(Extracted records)
····················
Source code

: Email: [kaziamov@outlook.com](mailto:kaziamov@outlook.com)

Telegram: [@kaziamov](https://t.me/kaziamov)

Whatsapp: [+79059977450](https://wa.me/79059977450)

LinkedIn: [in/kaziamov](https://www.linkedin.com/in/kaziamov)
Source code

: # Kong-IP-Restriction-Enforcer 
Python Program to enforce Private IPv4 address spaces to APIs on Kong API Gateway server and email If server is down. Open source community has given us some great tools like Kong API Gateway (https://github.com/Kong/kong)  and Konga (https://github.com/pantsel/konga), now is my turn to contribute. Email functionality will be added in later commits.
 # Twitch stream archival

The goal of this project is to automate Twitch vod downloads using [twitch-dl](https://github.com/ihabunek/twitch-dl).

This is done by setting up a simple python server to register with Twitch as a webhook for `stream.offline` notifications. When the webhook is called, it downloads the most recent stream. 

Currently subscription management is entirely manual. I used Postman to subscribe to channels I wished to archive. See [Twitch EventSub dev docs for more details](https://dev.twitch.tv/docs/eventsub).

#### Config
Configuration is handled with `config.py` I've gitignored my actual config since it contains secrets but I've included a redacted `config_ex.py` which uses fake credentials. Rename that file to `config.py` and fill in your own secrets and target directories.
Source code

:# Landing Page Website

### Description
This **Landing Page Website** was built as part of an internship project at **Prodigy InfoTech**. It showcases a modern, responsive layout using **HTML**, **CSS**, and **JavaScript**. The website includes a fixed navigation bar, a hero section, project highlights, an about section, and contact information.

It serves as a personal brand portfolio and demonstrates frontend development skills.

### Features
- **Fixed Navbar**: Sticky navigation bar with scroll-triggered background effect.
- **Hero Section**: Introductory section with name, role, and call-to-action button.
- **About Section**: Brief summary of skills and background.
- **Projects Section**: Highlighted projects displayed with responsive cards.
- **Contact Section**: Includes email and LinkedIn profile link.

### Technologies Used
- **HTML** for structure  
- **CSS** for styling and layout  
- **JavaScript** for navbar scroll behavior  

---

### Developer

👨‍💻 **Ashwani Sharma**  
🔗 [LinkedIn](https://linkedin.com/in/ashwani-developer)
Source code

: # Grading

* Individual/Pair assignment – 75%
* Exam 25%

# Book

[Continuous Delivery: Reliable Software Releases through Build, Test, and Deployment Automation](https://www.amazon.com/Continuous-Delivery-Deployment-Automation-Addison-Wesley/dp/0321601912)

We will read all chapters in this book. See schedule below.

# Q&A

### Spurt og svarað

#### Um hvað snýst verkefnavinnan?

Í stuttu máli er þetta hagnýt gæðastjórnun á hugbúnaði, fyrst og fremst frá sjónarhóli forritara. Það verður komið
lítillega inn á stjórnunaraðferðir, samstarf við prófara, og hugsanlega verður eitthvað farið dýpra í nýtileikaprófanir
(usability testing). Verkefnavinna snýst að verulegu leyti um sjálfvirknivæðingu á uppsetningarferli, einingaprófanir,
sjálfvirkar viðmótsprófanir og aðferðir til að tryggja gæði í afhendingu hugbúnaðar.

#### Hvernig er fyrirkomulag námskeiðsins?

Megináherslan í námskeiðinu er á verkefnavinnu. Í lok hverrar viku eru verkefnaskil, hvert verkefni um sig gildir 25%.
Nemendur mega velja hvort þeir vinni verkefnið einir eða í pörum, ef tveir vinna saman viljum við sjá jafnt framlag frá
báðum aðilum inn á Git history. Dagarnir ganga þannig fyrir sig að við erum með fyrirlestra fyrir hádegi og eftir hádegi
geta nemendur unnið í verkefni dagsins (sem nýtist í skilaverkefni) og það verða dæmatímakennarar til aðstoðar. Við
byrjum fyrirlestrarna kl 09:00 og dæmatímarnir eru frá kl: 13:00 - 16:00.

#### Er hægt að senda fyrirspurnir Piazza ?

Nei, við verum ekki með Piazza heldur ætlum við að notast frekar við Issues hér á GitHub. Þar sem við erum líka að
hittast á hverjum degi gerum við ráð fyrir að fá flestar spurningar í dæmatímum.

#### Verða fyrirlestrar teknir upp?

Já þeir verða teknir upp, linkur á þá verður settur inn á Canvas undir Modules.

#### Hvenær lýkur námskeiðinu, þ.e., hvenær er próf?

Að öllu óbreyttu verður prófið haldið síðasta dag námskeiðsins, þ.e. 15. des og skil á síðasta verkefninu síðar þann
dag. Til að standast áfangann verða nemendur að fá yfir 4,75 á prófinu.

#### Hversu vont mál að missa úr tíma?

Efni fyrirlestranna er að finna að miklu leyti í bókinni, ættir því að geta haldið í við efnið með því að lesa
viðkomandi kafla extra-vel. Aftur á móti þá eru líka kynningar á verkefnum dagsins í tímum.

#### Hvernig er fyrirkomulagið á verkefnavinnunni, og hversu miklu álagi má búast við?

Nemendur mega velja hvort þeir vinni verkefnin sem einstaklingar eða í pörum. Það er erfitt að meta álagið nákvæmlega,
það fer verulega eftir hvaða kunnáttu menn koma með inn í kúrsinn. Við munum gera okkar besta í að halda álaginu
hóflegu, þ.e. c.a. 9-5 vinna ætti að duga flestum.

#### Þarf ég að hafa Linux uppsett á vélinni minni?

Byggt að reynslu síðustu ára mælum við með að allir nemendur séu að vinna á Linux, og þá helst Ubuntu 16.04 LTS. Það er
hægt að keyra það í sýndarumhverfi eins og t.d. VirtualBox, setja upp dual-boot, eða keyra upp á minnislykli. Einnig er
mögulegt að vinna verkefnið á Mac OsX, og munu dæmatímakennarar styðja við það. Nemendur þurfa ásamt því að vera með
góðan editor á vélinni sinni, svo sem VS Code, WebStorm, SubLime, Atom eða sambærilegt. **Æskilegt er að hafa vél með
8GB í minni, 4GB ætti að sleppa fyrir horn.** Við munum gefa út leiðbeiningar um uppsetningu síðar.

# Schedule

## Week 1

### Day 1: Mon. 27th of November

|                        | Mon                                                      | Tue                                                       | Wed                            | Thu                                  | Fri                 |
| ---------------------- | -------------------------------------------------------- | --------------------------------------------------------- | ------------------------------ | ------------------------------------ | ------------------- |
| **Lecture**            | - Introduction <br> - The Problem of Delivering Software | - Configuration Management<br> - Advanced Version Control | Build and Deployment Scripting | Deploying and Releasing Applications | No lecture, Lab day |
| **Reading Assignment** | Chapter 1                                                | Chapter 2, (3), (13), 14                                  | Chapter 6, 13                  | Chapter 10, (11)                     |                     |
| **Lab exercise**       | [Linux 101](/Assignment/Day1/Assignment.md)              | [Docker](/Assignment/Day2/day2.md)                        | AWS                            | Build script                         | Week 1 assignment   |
····················
## Exercise objective
Copy the stretch of the records above that runs from the line with "- **Hero Section**: Introductory" through the line with "### Technologies Used". Both end lines belong in the copy, and nothing else does.

## Task solution
- **Hero Section**: Introductory section with name, role, and call-to-action button.
- **About Section**: Brief summary of skills and background.
- **Projects Section**: Highlighted projects displayed with responsive cards.
- **Contact Section**: Includes email and LinkedIn profile link.

### Technologies Used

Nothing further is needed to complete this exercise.